- **Records to use**
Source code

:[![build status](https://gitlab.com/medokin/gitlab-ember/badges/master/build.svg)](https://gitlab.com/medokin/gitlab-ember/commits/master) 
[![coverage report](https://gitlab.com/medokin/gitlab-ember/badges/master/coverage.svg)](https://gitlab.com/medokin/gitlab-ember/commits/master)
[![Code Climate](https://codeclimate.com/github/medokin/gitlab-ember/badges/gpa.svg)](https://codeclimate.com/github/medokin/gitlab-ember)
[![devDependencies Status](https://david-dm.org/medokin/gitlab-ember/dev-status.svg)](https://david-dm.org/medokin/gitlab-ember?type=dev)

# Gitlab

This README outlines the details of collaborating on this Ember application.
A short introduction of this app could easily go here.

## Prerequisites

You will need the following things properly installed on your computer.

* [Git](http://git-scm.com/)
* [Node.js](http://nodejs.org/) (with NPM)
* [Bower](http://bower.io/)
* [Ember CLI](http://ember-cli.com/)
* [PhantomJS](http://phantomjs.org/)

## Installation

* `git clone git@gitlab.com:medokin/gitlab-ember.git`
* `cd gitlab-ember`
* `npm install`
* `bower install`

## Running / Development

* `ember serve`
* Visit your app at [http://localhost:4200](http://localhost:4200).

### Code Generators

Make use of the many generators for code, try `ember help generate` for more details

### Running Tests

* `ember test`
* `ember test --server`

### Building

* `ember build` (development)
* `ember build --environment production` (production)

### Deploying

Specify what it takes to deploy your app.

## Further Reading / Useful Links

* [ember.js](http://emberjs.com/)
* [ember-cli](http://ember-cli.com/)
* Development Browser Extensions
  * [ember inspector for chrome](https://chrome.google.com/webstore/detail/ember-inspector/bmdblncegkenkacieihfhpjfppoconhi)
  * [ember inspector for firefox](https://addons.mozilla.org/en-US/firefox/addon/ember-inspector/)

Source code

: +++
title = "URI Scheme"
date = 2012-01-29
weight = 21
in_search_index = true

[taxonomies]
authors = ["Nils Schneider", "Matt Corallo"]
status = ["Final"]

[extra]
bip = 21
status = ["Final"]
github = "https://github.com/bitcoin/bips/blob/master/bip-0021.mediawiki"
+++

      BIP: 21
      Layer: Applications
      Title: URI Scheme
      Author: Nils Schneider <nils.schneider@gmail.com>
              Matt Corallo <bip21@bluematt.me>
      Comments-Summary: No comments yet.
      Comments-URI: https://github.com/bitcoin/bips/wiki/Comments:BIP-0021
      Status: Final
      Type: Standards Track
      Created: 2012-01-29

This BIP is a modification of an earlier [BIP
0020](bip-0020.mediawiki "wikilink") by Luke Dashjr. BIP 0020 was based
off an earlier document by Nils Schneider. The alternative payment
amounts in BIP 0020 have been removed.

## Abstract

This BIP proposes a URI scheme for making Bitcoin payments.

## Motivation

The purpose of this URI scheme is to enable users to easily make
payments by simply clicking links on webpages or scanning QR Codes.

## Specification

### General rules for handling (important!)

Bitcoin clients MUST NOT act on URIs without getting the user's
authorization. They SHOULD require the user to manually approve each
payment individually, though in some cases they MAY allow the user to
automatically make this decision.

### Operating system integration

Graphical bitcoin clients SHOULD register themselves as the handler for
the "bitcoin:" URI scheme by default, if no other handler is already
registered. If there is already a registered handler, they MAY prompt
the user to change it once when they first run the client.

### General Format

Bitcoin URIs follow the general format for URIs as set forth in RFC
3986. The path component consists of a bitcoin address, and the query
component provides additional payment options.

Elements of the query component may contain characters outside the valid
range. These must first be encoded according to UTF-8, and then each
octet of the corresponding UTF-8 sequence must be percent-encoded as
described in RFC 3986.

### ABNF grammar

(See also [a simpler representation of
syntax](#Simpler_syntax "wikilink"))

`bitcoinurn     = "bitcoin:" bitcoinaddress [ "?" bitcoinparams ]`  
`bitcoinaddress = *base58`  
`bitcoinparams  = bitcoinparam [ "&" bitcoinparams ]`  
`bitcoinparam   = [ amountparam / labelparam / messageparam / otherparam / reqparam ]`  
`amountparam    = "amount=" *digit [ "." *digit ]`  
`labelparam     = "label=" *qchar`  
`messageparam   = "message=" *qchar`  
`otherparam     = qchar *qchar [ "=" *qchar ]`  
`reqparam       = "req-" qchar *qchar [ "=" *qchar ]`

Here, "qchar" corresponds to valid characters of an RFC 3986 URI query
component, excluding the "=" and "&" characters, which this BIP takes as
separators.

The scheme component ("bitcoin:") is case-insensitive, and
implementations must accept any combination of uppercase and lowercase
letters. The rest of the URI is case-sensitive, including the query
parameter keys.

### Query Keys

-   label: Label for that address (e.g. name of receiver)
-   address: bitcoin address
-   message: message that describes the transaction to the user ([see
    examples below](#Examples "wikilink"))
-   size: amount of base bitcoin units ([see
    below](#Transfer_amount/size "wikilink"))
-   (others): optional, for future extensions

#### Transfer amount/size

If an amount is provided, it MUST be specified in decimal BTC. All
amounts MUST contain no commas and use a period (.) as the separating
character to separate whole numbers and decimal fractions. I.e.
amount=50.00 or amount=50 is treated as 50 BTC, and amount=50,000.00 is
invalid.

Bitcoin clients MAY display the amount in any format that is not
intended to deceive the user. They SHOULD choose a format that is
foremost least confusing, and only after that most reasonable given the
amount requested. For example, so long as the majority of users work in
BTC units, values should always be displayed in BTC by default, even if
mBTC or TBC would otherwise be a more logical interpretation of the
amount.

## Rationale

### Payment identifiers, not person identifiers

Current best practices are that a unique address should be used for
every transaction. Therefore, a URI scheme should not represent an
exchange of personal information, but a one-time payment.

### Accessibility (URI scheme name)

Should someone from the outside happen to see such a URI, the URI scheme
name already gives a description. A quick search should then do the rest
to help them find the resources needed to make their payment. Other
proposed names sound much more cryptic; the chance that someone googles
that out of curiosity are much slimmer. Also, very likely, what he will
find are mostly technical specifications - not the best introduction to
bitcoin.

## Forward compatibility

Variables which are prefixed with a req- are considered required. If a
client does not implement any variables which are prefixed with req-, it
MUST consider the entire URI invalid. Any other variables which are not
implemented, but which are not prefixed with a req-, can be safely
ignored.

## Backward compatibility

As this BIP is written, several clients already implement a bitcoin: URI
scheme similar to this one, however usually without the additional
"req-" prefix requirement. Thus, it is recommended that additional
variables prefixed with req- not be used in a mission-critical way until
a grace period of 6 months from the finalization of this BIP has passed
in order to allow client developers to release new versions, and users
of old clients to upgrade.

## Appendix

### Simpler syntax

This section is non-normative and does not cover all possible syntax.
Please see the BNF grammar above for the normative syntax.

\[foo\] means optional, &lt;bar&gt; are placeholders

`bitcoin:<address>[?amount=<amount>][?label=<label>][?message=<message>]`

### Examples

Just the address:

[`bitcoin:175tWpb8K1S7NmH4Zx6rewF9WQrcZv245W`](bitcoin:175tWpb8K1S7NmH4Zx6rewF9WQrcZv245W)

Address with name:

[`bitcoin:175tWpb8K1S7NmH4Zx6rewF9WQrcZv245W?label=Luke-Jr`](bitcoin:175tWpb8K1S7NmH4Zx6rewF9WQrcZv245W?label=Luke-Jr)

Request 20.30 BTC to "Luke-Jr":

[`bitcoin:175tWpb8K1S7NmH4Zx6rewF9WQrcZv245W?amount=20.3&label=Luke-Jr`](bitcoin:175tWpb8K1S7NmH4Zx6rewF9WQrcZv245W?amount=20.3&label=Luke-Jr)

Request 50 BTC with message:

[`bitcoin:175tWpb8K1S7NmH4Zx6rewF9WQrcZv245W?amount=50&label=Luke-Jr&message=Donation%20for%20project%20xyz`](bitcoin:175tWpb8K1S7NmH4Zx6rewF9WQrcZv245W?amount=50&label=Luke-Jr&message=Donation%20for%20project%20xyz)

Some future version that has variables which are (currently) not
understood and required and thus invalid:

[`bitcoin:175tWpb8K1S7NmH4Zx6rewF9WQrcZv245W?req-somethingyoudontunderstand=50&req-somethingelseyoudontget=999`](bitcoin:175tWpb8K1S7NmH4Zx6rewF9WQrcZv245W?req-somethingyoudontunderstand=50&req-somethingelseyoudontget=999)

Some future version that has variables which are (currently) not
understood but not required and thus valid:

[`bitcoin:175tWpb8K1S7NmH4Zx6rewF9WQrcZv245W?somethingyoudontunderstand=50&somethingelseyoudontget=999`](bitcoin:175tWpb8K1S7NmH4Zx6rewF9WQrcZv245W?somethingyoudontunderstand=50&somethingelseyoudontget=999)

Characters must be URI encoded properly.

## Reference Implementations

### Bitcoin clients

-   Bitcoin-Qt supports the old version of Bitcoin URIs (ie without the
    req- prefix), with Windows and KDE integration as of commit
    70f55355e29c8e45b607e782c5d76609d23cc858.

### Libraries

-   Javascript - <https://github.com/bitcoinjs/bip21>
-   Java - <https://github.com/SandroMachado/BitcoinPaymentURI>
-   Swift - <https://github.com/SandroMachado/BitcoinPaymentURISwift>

- **Directions**
Only the lines from the one containing "## Reference Implementations" through the last line of the records belong in the answer, each written out exactly.

- **Answer below**
## Reference Implementations

### Bitcoin clients

-   Bitcoin-Qt supports the old version of Bitcoin URIs (ie without the
    req- prefix), with Windows and KDE integration as of commit
    70f55355e29c8e45b607e782c5d76609d23cc858.

### Libraries

-   Javascript - <https://github.com/bitcoinjs/bip21>
-   Java - <https://github.com/SandroMachado/BitcoinPaymentURI>
-   Swift - <https://github.com/SandroMachado/BitcoinPaymentURISwift>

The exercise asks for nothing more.